Exode et flibuste.

Gary Victor, Editorialiste.

Gary Victor, Editorialiste.

Trois vols par jour bondés à partir de Port-au-Prince. Destination finale : Amérique du Sud. Chili. Des milliers de jeunes, sacs au dos, partent vers d’autres rives. Il leur a fallu en moyenne trois à quatre mille dollars américains pour le voyage. Des familles ont dû vendre terres et têtes de bétail pour réunir cette somme. De véritables entreprises se sont développées autour de cette frénésie de départ, de fuite, diront certains. Comme il faut prouver qu’on a un cash, certains donnent l’argent qu’un sous fifre récupère à l’aéroport avec bénéfice bien sûr. Plus les gens quittent le pays vers l’Amérique latine, plus il y en a d’autres qui déploient des efforts pour s’en aller eux aussi. Des régions du pays se vident ainsi d’une partie de leurs forces vives. Dans l’indifférence de dirigeants qui ont sans doute d’autres priorités, leurs propres priorités.
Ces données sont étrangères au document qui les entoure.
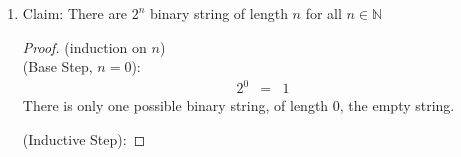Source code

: \documentclass{article}
\begin{document}
\begin{enumerate}
\begin{enumerate}
\begin{proof}
            \hspace{1cm} $k^2-3k = 2c_1$
            \begin{eqnarray}
                (k+1)^2 - 3(k+1) &=& (k+1)(k+1) -3k -3 \\
                &=& k^2 + 2k + 1 - 3k - 3 \\
                &=& (k^2 - 3k) + (2k - 2) \\
                &=& (k^2 - 3k) + 2(k-1) \\
                &=& 2c_1 + 2(k-1) \hspace{1cm} \text{(by the induction hypothesis)} \\
                &=& 2c_1 + 2c_2 \hspace{1cm} \text{(Let $c_2 = k-1$)} \\
                &=& 2(c_1 + c_2) \\
                &=& 2c_3 \hspace{1cm} \text{(Let $c_3 = c_1 + c_2$)} \\
                &&2c_3 \text{ is even} \hspace{1cm} \text{($2n$ is even, where $n \in \mathbb{N}$)} \\
            \end{eqnarray}
            \hspace{1cm} Since $2c_3$ is even, $(k+1)^2 - 3(k+1)$ is even
        \end{proof}
        \item Claim: There are $2^n$ binary string of length $n$ for all $n \in \mathbb{N}$
        \begin{proof}
            (induction on $n$) \\
            (Base Step, $n=0$):
            \begin{eqnarray}
                2^0 &=& 1
            \end{eqnarray}
            \hspace{1cm} There is only one possible binary string, of length $0$, the empty string.

            (Inductive Step):


\end{proof}
\end{enumerate}
\end{enumerate}
\end{document}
Personne ne sait exactement le nombre d’Haïtiens qui sont partis tenter l’aventure au Chili. On parle de plus de cent mille jusqu’à date. Ce qui fait une coquette somme envolée en dollars américains comme l’a calculé un internaute si l’on prend une moyenne de trois mille cinq cents dollars américains par tête. Ici, on a d’autres priorités comme de faire voter des lois discriminant des orientations sexuelles ou d’ouvrir la boîte de Pandore de l’armée. Quand on n’a ni la volonté, ni l’intelligence, ni les capacités de s’attaquer aux vrais problèmes de la nation, on préfère sombrer dans l’imposture, la bêtise et brasser du vide tout simplement.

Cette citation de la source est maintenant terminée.